Investors love real estate because it acts as a hedge against inflation. This occurs for several reasons:
One, on an historical basis, housing prices rise just as fast or faster than the rate of inflation. Two, although investors can’t always raise rents to account for inflation (due to fixed-rent leases of one year or more), the value of the property itself will increase. Three, when real estate investors have a fixed-rate loan, expenses will stay the same, and they pay back that loan with money that’s worth less than what they borrowed! In effect, it’s a form of debt reduction. It just doesn’t get any better than that!
Inflation should be moderate in order to benefit investors. Hyperinflation or its opposite – deflation – are definitely bad news for everyone.

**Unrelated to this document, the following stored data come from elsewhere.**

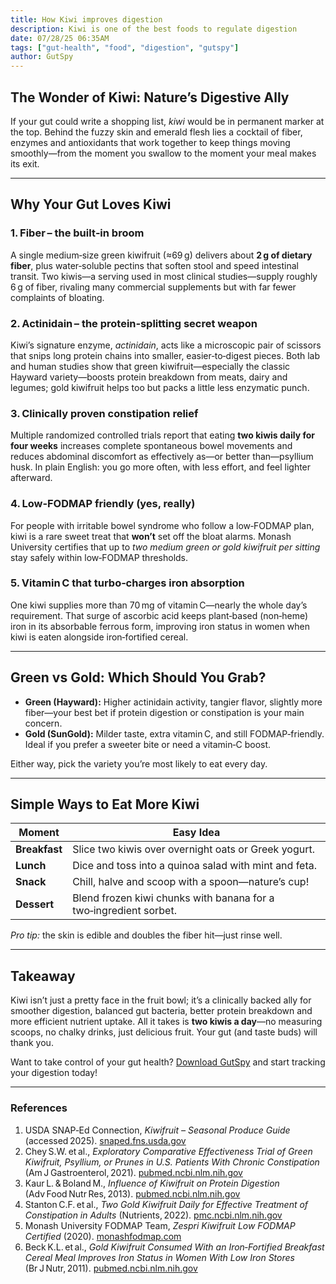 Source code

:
 ```yaml
---
title: How Kiwi improves digestion
description: Kiwi is one of the best foods to regulate digestion
date: 07/28/25 06:35AM
tags: ["gut-health", "food", "digestion", "gutspy"]
author: GutSpy
---
```


## The Wonder of Kiwi: Nature’s Digestive Ally  

If your gut could write a shopping list, *kiwi* would be in permanent marker at the top. Behind the fuzzy skin and emerald flesh lies a cocktail of fiber, enzymes and antioxidants that work together to keep things moving smoothly—from the moment you swallow to the moment your meal makes its exit.  

---

## Why Your Gut Loves Kiwi  

### 1. Fiber – the built‑in broom  
A single medium‑size green kiwifruit (≈69 g) delivers about **2 g of dietary fiber**, plus water‑soluble pectins that soften stool and speed intestinal transit. Two kiwis—a serving used in most clinical studies—supply roughly 6 g of fiber, rivaling many commercial supplements but with far fewer complaints of bloating.  

### 2. Actinidain – the protein‑splitting secret weapon  
Kiwi’s signature enzyme, *actinidain*, acts like a microscopic pair of scissors that snips long protein chains into smaller, easier‑to‑digest pieces. Both lab and human studies show that green kiwifruit—especially the classic Hayward variety—boosts protein breakdown from meats, dairy and legumes; gold kiwifruit helps too but packs a little less enzymatic punch.  

### 3. Clinically proven constipation relief  
Multiple randomized controlled trials report that eating **two kiwis daily for four weeks** increases complete spontaneous bowel movements and reduces abdominal discomfort as effectively as—or better than—psyllium husk. In plain English: you go more often, with less effort, and feel lighter afterward.  

### 4. Low‑FODMAP friendly (yes, really)  
For people with irritable bowel syndrome who follow a low‑FODMAP plan, kiwi is a rare sweet treat that **won’t** set off the bloat alarms. Monash University certifies that up to *two medium green or gold kiwifruit per sitting* stay safely within low‑FODMAP thresholds.  

### 5. Vitamin C that turbo‑charges iron absorption  
One kiwi supplies more than 70 mg of vitamin C—nearly the whole day’s requirement. That surge of ascorbic acid keeps plant‑based (non‑heme) iron in its absorbable ferrous form, improving iron status in women when kiwi is eaten alongside iron‑fortified cereal.  

---

## Green vs Gold: Which Should You Grab?  

* **Green (Hayward):** Higher actinidain activity, tangier flavor, slightly more fiber—your best bet if protein digestion or constipation is your main concern.  
* **Gold (SunGold):** Milder taste, extra vitamin C, and still FODMAP‑friendly. Ideal if you prefer a sweeter bite or need a vitamin‑C boost.  

Either way, pick the variety you’re most likely to eat every day.  

---

## Simple Ways to Eat More Kiwi  

| Moment | Easy Idea |  
| --- | --- |  
| **Breakfast** | Slice two kiwis over overnight oats or Greek yogurt. |  
| **Lunch** | Dice and toss into a quinoa salad with mint and feta. |  
| **Snack** | Chill, halve and scoop with a spoon—nature’s cup! |  
| **Dessert** | Blend frozen kiwi chunks with banana for a two‑ingredient sorbet. |  

*Pro tip:* the skin is edible and doubles the fiber hit—just rinse well.  

---

## Takeaway  

Kiwi isn’t just a pretty face in the fruit bowl; it’s a clinically backed ally for smoother digestion, balanced gut bacteria, better protein breakdown and more efficient nutrient uptake. All it takes is **two kiwis a day**—no measuring scoops, no chalky drinks, just delicious fruit. Your gut (and taste buds) will thank you.  

Want to take control of your gut health? [Download GutSpy](https://apple.co/43azHhK) and start tracking your digestion today!

---

### References  

1. USDA SNAP‑Ed Connection, *Kiwifruit – Seasonal Produce Guide* (accessed 2025). [snaped.fns.usda.gov](https://snaped.fns.usda.gov/resources/nutrition-education-materials/seasonal-produce-guide/kiwifruit)  
2. Chey S.W. et al., *Exploratory Comparative Effectiveness Trial of Green Kiwifruit, Psyllium, or Prunes in U.S. Patients With Chronic Constipation* (Am J Gastroenterol, 2021). [pubmed.ncbi.nlm.nih.gov](https://pubmed.ncbi.nlm.nih.gov/34074830/)  
3. Kaur L. & Boland M., *Influence of Kiwifruit on Protein Digestion* (Adv Food Nutr Res, 2013). [pubmed.ncbi.nlm.nih.gov](https://pubmed.ncbi.nlm.nih.gov/23394986/)  
4. Stanton C.F. et al., *Two Gold Kiwifruit Daily for Effective Treatment of Constipation in Adults* (Nutrients, 2022). [pmc.ncbi.nlm.nih.gov](https://pmc.ncbi.nlm.nih.gov/articles/PMC9572406/)  
5. Monash University FODMAP Team, *Zespri Kiwifruit Low FODMAP Certified* (2020). [monashfodmap.com](https://www.monashfodmap.com/blog/zespri-kiwifruit-low-fodmap-certified-monash-university-now-listed-our-app/)  
6. Beck K.L. et al., *Gold Kiwifruit Consumed With an Iron‑Fortified Breakfast Cereal Meal Improves Iron Status in Women With Low Iron Stores* (Br J Nutr, 2011). [pubmed.ncbi.nlm.nih.gov](https://pubmed.ncbi.nlm.nih.gov/20727238/)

When hyperinflation occurs, investors find that investment properties cost more money to maintain than the rents they collect from those properties. When deflation occurs, real estate prices drop or even tumble into the basement. In either case, the investor’s best strategy may be to stay out of the real estate market until inflation rates return to reasonable levels.
The bad news about inflation rates is that they’re notoriously difficult to predict because so many different factors go into creating inflation. The good news is that those rates won’t affect your determination of what market cycle you’re in or the investment strategy you use. Overall, the best way to keep tabs on the inflation rate is to check its history through newspapers, financial magazines, and online sites like www.inflationdata.com.
The bottom line is this: Low-to-moderate inflation rates are a great benefit for the real estate investor.